▶ [What to work on] When you reach the line with "Clearly $A'$ is" in the data below, begin printing lines exactly, and stop once the line with "(b) Since we" has been printed.

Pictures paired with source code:
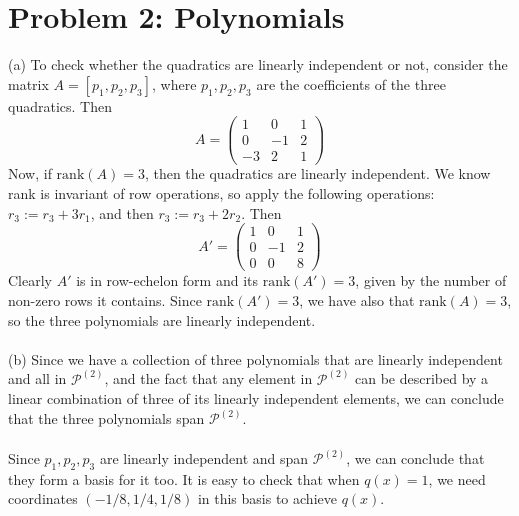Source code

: \documentclass{article}
\begin{document}
\section*{Problem 2: Polynomials}
(a) To check whether the quadratics are linearly independent or not, consider the matrix $A = [p_{1}, p_{2}, p_{3}]$, where $p_{1}, p_{2}, p_{3}$ are the coefficients of the three quadratics. Then
\begin{equation*}
    A = \begin{pmatrix}
        1 & 0 & 1\\
        0 & -1 & 2\\
        -3 & 2 & 1
    \end{pmatrix}
\end{equation*}
Now, if $\text{rank}(A) = 3$, then the quadratics are linearly independent. We know rank is invariant of row operations, so apply the following operations: $r_{3} := r_{3} + 3r_{1}$, and then $r_{3} := r_{3} + 2r_{2}$. Then
\begin{equation*}
    A' = \begin{pmatrix}
        1 & 0 & 1\\
        0 & -1 & 2\\
        0 & 0& 8
    \end{pmatrix}
\end{equation*}
Clearly $A'$ is in row-echelon form and its $\text{rank}(A') = 3$, given by the number of non-zero rows it contains. Since $\text{rank}(A') = 3$, we have also that $\text{rank}(A) = 3$, so the three polynomials are linearly independent. \\\\
(b) Since we have a collection of three polynomials that are linearly independent and all in $\mathcal{P}^{(2)}$, and the fact that any element in $\mathcal{P}^{(2)}$ can be described by a linear combination of three of its linearly independent elements, we can conclude that the three polynomials span $\mathcal{P}^{(2)}$. \\\\
 Since $p_{1}, p_{2}, p_{3}$ are linearly independent and span $\mathcal{P}^{(2)}$, we can conclude that they form a basis for it too. It is easy to check that when $q(x) = 1$, we need coordinates $(-1/8, 1/4, 1/8)$ in this basis to achieve $q(x)$.  \newpage
\end{document}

▶ [Written solution]
Clearly $A'$ is in row-echelon form and its $\text{rank}(A') = 3$, given by the number of non-zero rows it contains. Since $\text{rank}(A') = 3$, we have also that $\text{rank}(A) = 3$, so the three polynomials are linearly independent. \\\\
(b) Since we have a collection of three polynomials that are linearly independent and all in $\mathcal{P}^{(2)}$, and the fact that any element in $\mathcal{P}^{(2)}$ can be described by a linear combination of three of its linearly independent elements, we can conclude that the three polynomials span $\mathcal{P}^{(2)}$. \\\\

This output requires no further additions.